The 2015 version of ACR/EULAR classification criteria, hematologic examination, and clinical symptoms were used to recognize and verify gout disease. Five studies used 2015 ACR/EULAR classification criteria (3, 4, 8, 10, 14), and other studies used hematologic examination (1, 2, 8, 11, 24). In addition to hematologic examination, clinical symptoms were used for diagnosis in 4 studies (1, 2, 8, 11). Diagnostic tool was not defined in one study (5). In 7 studies, participants did not use any medications including antibiotics (24, 8, 10, 14, 24), while 3 studies did not mention whether their participants used anti-gout medications or antibiotics (1, 5, 11).

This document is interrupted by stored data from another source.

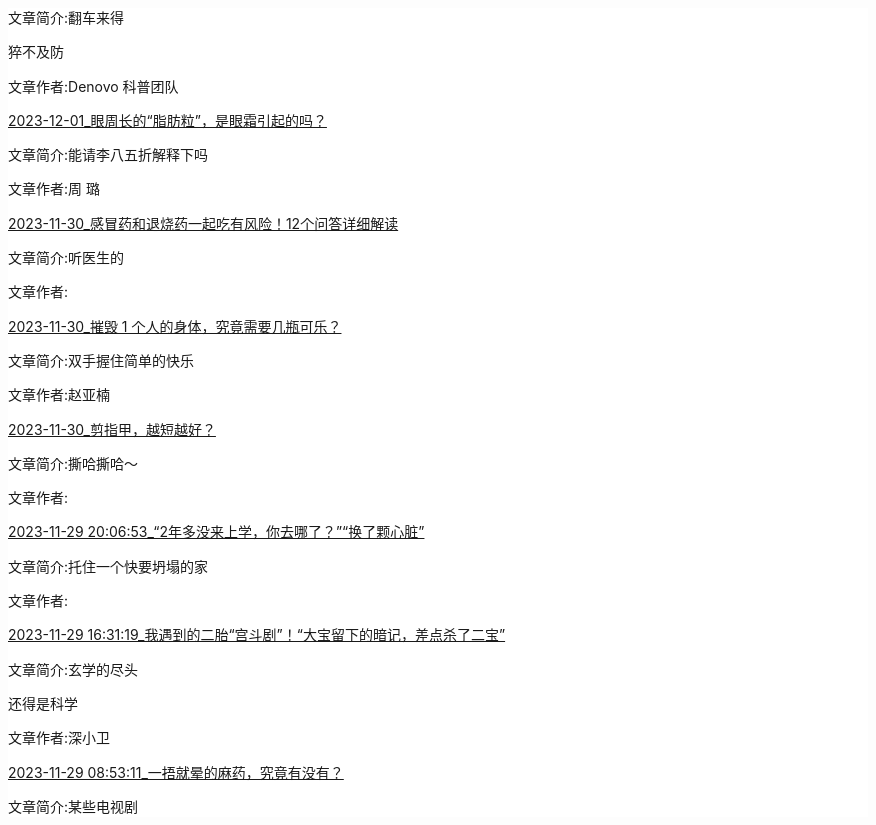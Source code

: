 文章简介:翻车来得

猝不及防

文章作者:Denovo 科普团队

[2023-12-01_眼周长的“脂肪粒”，是眼霜引起的吗？](http://mp.weixin.qq.com/s?__biz=MzIxNDA0MTExMg==&mid=2652251828&idx=1&sn=39ac8dc23a4c05901e866864059c65a5&chksm=8d2052c84a3d00289f9d5ec2cdc89fa95ff7094ce8bde3e835e25e9899140686a282a910ecd2&scene=27#wechat_redirect)

文章简介:能请李八五折解释下吗

文章作者:周 璐

[2023-11-30_感冒药和退烧药一起吃有风险！12个问答详细解读](http://mp.weixin.qq.com/s?__biz=MzIxNDA0MTExMg==&mid=2652251820&idx=1&sn=58aba58145d6a262cd840100e52dff3c&chksm=8d0af81c2e0a73cd0bc9d97f227defb60a0f107167cb02aeb645bf183c1a428edadd7db2d6b3&scene=27#wechat_redirect)

文章简介:听医生的

文章作者:

[2023-11-30_摧毁 1 个人的身体，究竟需要几瓶可乐？](http://mp.weixin.qq.com/s?__biz=MzIxNDA0MTExMg==&mid=2652251668&idx=1&sn=3384df31b2c866b759c6a3e2b0b66539&chksm=8ddcc631e6e8fa179620977da91050c597a9530dc1b93ae3aa36dd02d8d3774ecf27f2090261&scene=27#wechat_redirect)

文章简介:双手握住简单的快乐

文章作者:赵亚楠

[2023-11-30_剪指甲，越短越好？](http://mp.weixin.qq.com/s?__biz=MzIxNDA0MTExMg==&mid=2652251590&idx=1&sn=9d600f10dcaf3d59ab724061992a7500&chksm=8df7863baaf5eff15bc1c6c2573a31ba35532fffd4026a2bacc3a45751fd971ea331ce12a8c6&scene=27#wechat_redirect)

文章简介:撕哈撕哈～

文章作者:


[2023-11-29 20:06:53_“2年多没来上学，你去哪了？”“换了颗心脏”](http://mp.weixin.qq.com/s?__biz=MzIxNDA0MTExMg==&mid=2652251488&idx=1&sn=48d30adc0891e50f3a61530118e1f6fc&chksm=c99aac89403654e5e7bacbdda37d080317932003b4b7fbc1b09f72dac0ea25329dc75611b1f3&scene=27#wechat_redirect)

文章简介:托住一个快要坍塌的家

文章作者:

[2023-11-29 16:31:19_我遇到的二胎“宫斗剧”！“大宝留下的暗记，差点杀了二宝”](http://mp.weixin.qq.com/s?__biz=MzIxNDA0MTExMg==&mid=2652251483&idx=1&sn=097e4cc3c787d4e259611d075988fbbd&chksm=6132b4aa4c3a5ed49dc7de1f19d748f3a9519d091b59519b3fdc6b43cd06bab318464db6e409&scene=27#wechat_redirect)

文章简介:玄学的尽头

还得是科学

文章作者:深小卫

[2023-11-29 08:53:11_一捂就晕的麻药，究竟有没有？](http://mp.weixin.qq.com/s?__biz=MzIxNDA0MTExMg==&mid=2652251438&idx=1&sn=383e8aff13b5b099bc99562b50a68a25&chksm=6c3ffc974c3a54abb54dd7d5055d24a85927e0668bb6e916f067f5dbc0570fbbfdc17d025dd2&scene=27#wechat_redirect)

文章简介:某些电视剧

All studies analyzed the diversity and composition of microbiota by 16s rRNA gene sequencing (13, 5, 8, 10, 11, 14, 24), except one study that used Metagenomic shotgun sequencing (4). Lin et al. also used both 16s rRNA gene sequencing and Metagenomic shotgun sequencing for analyzing microbiota composition and function (8). Four studies targeted the V3–V4 region of 16S rRNA genes (2, 3, 14, 24), whereas Guo et al. targeted the V1–V3 region of 16S rRNA genes (1).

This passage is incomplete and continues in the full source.